Oracle DBA Pipeline has a nice tip on how to generate execution plans directly from the Library Cache, a feature introduced in Oracle9i that brought with it the capability to view execution plan information for all parsed cursors stored in the library cache.
This information is exposed through the view V and is fairly similar in format to the well known PLAN_TABLE, which is used by diagnostic tools such as tkprof and SQL*Plus autotrace. PLAN_TABLE is created by running the script /rdbms/admin/utlxplan.sql
The problem with using tkprof and autotrace has always been that they generate the execution plan at the point in time that they are run. Up until now, there has never been a way to retrospectively generate an execution plan for the point in time that the SQL was originally parsed.
This was fine in the days of the rule-based optimizer when plans were generated by following an ordered set of rules (and were therefore predictable and consistent) that you could test in synthetic performance test scenarios you created with a lot of time ..
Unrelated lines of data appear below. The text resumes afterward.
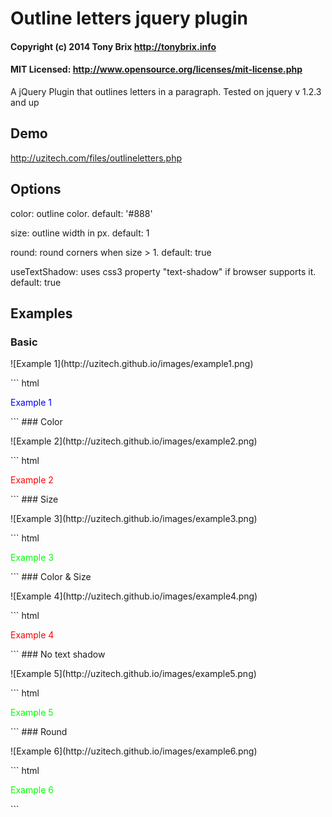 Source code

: # Outline letters jquery plugin
#### Copyright (c) 2014 Tony Brix http://tonybrix.info
#### MIT Licensed: http://www.opensource.org/licenses/mit-license.php

A jQuery Plugin that outlines letters in a paragraph. Tested on jquery v 1.2.3 and up

## Demo
http://uzitech.com/files/outlineletters.php
## Options
color: outline color. default: '#888'

size: outline width in px. default: 1

round: round corners when size &gt; 1. default: true

useTextShadow: uses css3 property "text-shadow" if browser supports it. default: true
## Examples

### Basic
<p id="example1">![Example 1](http://uzitech.github.io/images/example1.png)</p>
``` html
<p id="example1" style="color: #00f">Example 1</p>
<script>
  $("#example1").outlineLetters();
</script>
```
### Color
<p id="example2">![Example 2](http://uzitech.github.io/images/example2.png)</p>
``` html
<p id="example2" style="color: #f00">Example 2</p>
<script>
  $("#example2").outlineLetters({color: '#0ff'});
</script>
```
### Size
<p id="example3">![Example 3](http://uzitech.github.io/images/example3.png)</p>
``` html
<p id="example3" style="color: #0f0">Example 3</p>
<script>
  $("#example3").outlineLetters({size: 5});
</script>
```
### Color & Size
<p id="example4">![Example 4](http://uzitech.github.io/images/example4.png)</p>
``` html
<p id="example4" style="color: #f00">Example 4</p>
<script>
  $("#example4").outlineLetters({color: '#0ff', size: 2});
</script>
```
### No text shadow
<p id="example5">![Example 5](http://uzitech.github.io/images/example5.png)</p>
``` html
<p id="example5" style="color: #0f0">Example 5</p>
<script>
  $("#example5").outlineLetters({size: 5, useTextShadow: false});
</script>
```
### Round
<p id="example6">![Example 6](http://uzitech.github.io/images/example6.png)</p>
``` html
<p id="example6" style="color: #0f0">Example 6</p>
<script>
  $("#example6").outlineLetters({size: 5, round: false});
</script>
```
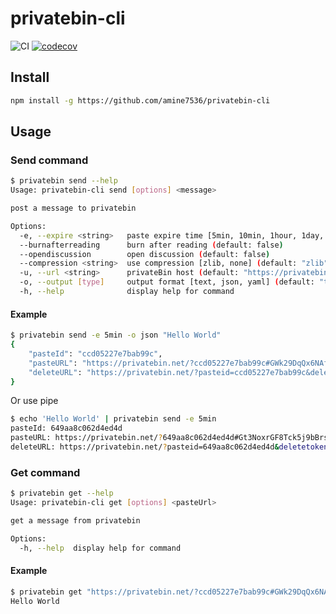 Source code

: # privatebin-cli

![CI](https://github.com/amine7536/privatebin-cli/workflows/CI/badge.svg)
[![codecov](https://codecov.io/gh/amine7536/privatebin-cli/branch/master/graph/badge.svg)](https://codecov.io/gh/amine7536/privatebin-cli)

## Install

```bash
npm install -g https://github.com/amine7536/privatebin-cli
```

## Usage

### Send command

```bash
$ privatebin send --help
Usage: privatebin-cli send [options] <message>

post a message to privatebin

Options:
  -e, --expire <string>   paste expire time [5min, 10min, 1hour, 1day, 1week, 1month, 1year, never] (default: "1week")
  --burnafterreading      burn after reading (default: false)
  --opendiscussion        open discussion (default: false)
  --compression <string>  use compression [zlib, none] (default: "zlib")
  -u, --url <string>      privateBin host (default: "https://privatebin.net")
  -o, --output [type]     output format [text, json, yaml] (default: "text")
  -h, --help              display help for command
```

#### Example

```bash
$ privatebin send -e 5min -o json "Hello World"
{
    "pasteId": "ccd05227e7bab99c",
    "pasteURL": "https://privatebin.net/?ccd05227e7bab99c#GWk29DqQx6NAfMYHgMeDeR76QSyL82fHHg5yGu3U8fft",
    "deleteURL": "https://privatebin.net/?pasteid=ccd05227e7bab99c&deletetoken=62a14a8483452485902b2e86e56f07269dd484f305d7d210d2375397deb79c1b"
}
```

Or use pipe

```bash
$ echo 'Hello World' | privatebin send -e 5min
pasteId: 649aa8c062d4ed4d
pasteURL: https://privatebin.net/?649aa8c062d4ed4d#Gt3NoxrGF8Tck5j9bBrsuFjbEaCyEBfBiGi1g8qCF2kv
deleteURL: https://privatebin.net/?pasteid=649aa8c062d4ed4d&deletetoken=b2dae42a762cf0b5e1dbf1fd5113356ba370218091668950c7f6a2d181a07ac6
```

### Get command

```bash
$ privatebin get --help
Usage: privatebin-cli get [options] <pasteUrl>

get a message from privatebin

Options:
  -h, --help  display help for command
```

#### Example

```bash
$ privatebin get "https://privatebin.net/?ccd05227e7bab99c#GWk29DqQx6NAfMYHgMeDeR76QSyL82fHHg5yGu3U8fft"
Hello World
```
Nowadays, most databases are configured to use the cost-based optimizer, so Oracle must rely on statistics in the data dictionary being up to date. Out of date statistics can lead to Oracle generating sub-optimal execution plans so it is important to know the execution plan that Oracle chose at the time the statement was parsed when performance tuning slow-running SQL statements.
To improve the display of execution plans, Oracle provides a neat PL/SQL table function packaged as DBMS_XPLAN.DISPLAY.